In this tutorial we will prepare an IAM role with an ID provider.

EnginePlus needs permissions on S3, Route53(Optional) and Marketplace in EKS pods, thus, we need to use an identity provider in AWS IAM service. An identity provider allows an external user to assume roles in your AWS account by setting up a trust relationship.

1. Create EKS Cluster OIDC Provider

Before the step 1, please refer to Create an IAM OIDC provider for your cluster.

And you should provide these info when you create ID Provider:

  • Provider type

    OpenId Connect

  • Audience

    sts.amazonaws.com

  • Provider URL

    To get your provider url you can use the following command:

    aws eks describe-cluster --name <CLUSTER_NAME> --query "cluster.identity.oidc.issuer" --output text

2. Edit/Create IAM role

Before the step 2, please refer to Associate an IAM role to a service account.

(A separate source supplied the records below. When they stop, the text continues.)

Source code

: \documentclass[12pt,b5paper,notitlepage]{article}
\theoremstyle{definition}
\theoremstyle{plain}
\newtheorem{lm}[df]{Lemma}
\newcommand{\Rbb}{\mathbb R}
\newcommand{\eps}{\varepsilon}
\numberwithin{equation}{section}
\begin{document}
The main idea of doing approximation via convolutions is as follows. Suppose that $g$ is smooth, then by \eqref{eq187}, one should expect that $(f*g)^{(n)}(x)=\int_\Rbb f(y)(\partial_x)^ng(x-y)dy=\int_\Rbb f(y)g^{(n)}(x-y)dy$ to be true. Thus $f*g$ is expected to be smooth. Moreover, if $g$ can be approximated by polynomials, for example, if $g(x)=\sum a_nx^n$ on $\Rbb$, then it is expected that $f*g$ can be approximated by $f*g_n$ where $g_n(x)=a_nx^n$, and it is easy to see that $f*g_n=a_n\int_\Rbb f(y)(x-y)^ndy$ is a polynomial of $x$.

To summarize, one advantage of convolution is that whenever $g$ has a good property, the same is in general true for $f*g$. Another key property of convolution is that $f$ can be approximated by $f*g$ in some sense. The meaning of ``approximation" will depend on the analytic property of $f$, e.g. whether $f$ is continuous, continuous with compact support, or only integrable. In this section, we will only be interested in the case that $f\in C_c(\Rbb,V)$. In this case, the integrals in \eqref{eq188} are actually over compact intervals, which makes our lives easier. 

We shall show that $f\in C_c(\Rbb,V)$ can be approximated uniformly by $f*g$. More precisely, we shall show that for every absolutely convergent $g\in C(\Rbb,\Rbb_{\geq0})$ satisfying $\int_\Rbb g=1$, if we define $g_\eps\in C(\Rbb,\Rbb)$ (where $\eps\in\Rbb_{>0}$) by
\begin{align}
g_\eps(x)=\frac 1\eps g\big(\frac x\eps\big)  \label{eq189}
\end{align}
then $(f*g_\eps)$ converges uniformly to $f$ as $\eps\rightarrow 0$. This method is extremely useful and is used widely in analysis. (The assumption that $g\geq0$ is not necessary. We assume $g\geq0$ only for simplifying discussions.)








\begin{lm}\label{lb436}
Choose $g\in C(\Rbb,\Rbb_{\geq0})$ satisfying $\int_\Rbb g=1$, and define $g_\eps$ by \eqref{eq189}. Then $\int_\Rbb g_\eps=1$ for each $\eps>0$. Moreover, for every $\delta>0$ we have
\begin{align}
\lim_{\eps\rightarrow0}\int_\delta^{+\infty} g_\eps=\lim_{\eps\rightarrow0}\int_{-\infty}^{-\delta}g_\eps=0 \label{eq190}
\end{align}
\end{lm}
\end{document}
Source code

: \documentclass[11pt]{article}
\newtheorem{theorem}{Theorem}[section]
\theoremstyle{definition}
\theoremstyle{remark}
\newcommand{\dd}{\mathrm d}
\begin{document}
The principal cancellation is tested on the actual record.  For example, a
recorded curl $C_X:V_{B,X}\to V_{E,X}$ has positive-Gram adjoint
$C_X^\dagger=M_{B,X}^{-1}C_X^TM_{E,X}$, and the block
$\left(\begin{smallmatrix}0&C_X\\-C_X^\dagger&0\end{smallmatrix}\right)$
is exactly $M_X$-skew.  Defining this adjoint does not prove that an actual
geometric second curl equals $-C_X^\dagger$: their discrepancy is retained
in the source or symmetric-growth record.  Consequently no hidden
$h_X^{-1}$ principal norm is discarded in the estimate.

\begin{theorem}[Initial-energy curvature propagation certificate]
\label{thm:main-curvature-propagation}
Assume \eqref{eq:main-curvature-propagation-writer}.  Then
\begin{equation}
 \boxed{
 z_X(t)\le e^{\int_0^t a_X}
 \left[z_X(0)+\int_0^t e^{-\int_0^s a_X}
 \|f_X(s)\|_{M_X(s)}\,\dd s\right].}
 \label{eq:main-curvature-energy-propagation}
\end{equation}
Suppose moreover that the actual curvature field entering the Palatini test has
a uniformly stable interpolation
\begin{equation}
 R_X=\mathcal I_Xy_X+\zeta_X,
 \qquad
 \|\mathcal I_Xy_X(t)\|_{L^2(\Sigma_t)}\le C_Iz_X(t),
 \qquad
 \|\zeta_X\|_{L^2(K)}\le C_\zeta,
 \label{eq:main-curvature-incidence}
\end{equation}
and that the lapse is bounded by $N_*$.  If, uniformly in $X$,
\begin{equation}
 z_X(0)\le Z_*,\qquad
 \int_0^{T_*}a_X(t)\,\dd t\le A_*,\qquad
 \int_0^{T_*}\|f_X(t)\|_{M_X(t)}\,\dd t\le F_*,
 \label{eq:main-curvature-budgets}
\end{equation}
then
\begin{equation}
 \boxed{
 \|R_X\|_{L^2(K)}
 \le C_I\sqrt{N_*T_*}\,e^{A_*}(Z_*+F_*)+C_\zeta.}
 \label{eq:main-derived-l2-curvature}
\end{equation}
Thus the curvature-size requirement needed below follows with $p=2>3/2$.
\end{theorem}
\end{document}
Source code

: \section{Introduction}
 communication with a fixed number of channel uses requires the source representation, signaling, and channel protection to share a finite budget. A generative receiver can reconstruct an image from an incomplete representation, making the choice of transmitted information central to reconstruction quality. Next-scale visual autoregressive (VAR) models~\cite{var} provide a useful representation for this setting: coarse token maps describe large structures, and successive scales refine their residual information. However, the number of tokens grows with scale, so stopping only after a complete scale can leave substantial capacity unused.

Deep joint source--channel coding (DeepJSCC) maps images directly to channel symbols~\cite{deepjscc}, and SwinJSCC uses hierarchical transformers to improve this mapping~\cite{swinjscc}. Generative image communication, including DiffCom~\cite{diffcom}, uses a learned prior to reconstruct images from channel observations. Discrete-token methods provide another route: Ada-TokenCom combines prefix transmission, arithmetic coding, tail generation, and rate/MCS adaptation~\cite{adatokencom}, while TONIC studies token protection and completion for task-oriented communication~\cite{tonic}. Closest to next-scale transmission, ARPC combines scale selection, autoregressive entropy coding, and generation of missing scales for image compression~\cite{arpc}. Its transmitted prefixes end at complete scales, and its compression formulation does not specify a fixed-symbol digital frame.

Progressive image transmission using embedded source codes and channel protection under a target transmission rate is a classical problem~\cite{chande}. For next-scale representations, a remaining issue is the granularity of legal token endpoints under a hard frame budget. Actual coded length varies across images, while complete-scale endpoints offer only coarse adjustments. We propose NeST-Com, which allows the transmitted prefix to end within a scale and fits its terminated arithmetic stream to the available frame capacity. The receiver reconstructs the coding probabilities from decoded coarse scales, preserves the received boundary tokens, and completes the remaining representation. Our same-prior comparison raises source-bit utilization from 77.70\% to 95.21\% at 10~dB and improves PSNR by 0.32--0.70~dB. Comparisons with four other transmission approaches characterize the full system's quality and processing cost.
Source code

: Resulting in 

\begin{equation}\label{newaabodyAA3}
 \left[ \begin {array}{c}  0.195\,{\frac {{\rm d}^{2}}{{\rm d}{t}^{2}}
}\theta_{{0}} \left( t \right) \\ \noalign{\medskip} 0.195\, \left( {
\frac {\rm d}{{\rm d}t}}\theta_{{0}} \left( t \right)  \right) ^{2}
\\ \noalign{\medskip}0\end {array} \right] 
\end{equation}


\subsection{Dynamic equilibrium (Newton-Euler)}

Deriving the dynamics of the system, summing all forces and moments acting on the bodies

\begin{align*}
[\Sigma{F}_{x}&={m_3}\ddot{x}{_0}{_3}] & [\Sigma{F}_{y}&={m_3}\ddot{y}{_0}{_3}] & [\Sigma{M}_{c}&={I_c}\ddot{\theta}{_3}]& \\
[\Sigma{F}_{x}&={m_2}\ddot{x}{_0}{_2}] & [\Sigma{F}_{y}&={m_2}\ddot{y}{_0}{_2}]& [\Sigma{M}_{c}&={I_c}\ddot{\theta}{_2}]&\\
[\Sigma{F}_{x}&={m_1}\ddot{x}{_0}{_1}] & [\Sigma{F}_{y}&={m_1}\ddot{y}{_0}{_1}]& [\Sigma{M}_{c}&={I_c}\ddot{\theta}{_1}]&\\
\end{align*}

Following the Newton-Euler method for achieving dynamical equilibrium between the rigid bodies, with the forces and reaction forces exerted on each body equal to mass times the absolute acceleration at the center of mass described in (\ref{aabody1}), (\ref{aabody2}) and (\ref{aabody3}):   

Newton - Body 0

  • Edit/Create IAM role policy

    You need provide:

    • YOUR_BUCKET_NAME
    • YOUR_HOST_ZONE_ID (If you need External-DNS)
  • Edit IAM role Trust RelationShip policy, to trust the EKS OIDC Provider we create.

    You need to provide:

    • ACCOUNT_NUMBER

      your aws account id

    • CLUSTER_OIDC_ID

    • REGION

    To get CLUSTER_OIDC_ID and REGION, you can execute the following command:

    aws eks describe-cluster --name <cluster_name> --query "cluster.identity.oidc.issuer" --output text

    Example output:

    oidc.eks.us-west-2.amazonaws.com/id/EXAMPLED539D4633E53DE1B716D3041E

    REGION CLUSTER_OIDC_ID
    us-west-2 EXAMPLED539D4633E53DE1B716D3041E

Then you can add IAM policy as follows :

Notice: Please replace all of the placeholders with correct values

{
    "Version": "2012-10-17",
    "Statement": [
        {
            "Effect": "Allow",
            "Action": "s3:*",
            "Resource": "arn:aws:s3:::<YOUR_BUCKET_NAME>/*"
        },
        {
            "Action": [
                "aws-marketplace:MeterUsage"
            ],
            "Effect": "Allow",
            "Resource": "*"
        },
        {
            "Effect": "Allow",
            "Action": [
                "route53:ChangeResourceRecordSets"
            ],
            "Resource": [
                "arn:aws:route53:::hostedzone/<YOUR_HOST_ZONE_ID>"
            ]
        },
        {
            "Effect": "Allow",
            "Action": [
                "route53:ListHostedZones",
                "route53:ListResourceRecordSets"
            ],
            "Resource": [
                "*"
            ]
        }
    ]
}

After new IAM policy added, IAM Trust RelationShip of engineplus:spark (namespace:serviceaccount) needs to be configured as the following example.

{
  "Version": "2012-10-17",
  "Statement": [
    {
      "Effect": "Allow",
      "Principal": {
        "Service": "ec2.amazonaws.com"
      },
      "Action": "sts:AssumeRole"
    },
    {
      "Effect": "Allow",
      "Principal": {
        "Federated": "arn:aws:iam::<ACCOUNT_NUMBER>:oidc-provider/oidc.eks.<REGION>.amazonaws.com/id/<CLUSTER_OIDC_ID>"
      },
      "Action": "sts:AssumeRoleWithWebIdentity",
      "Condition": {
        "StringEquals": {
          "oidc.eks.<REGION>.amazonaws.com/id/<CLUSTER_OIDC_ID>:sub": "system:serviceaccount:engineplus:spark"
        }
      }
    }
  ]
}

Deploy EnginePlus Components

You can choose to install optional components by our charts before installing required Components. And you only need to execute install_all.sh to install all the required components.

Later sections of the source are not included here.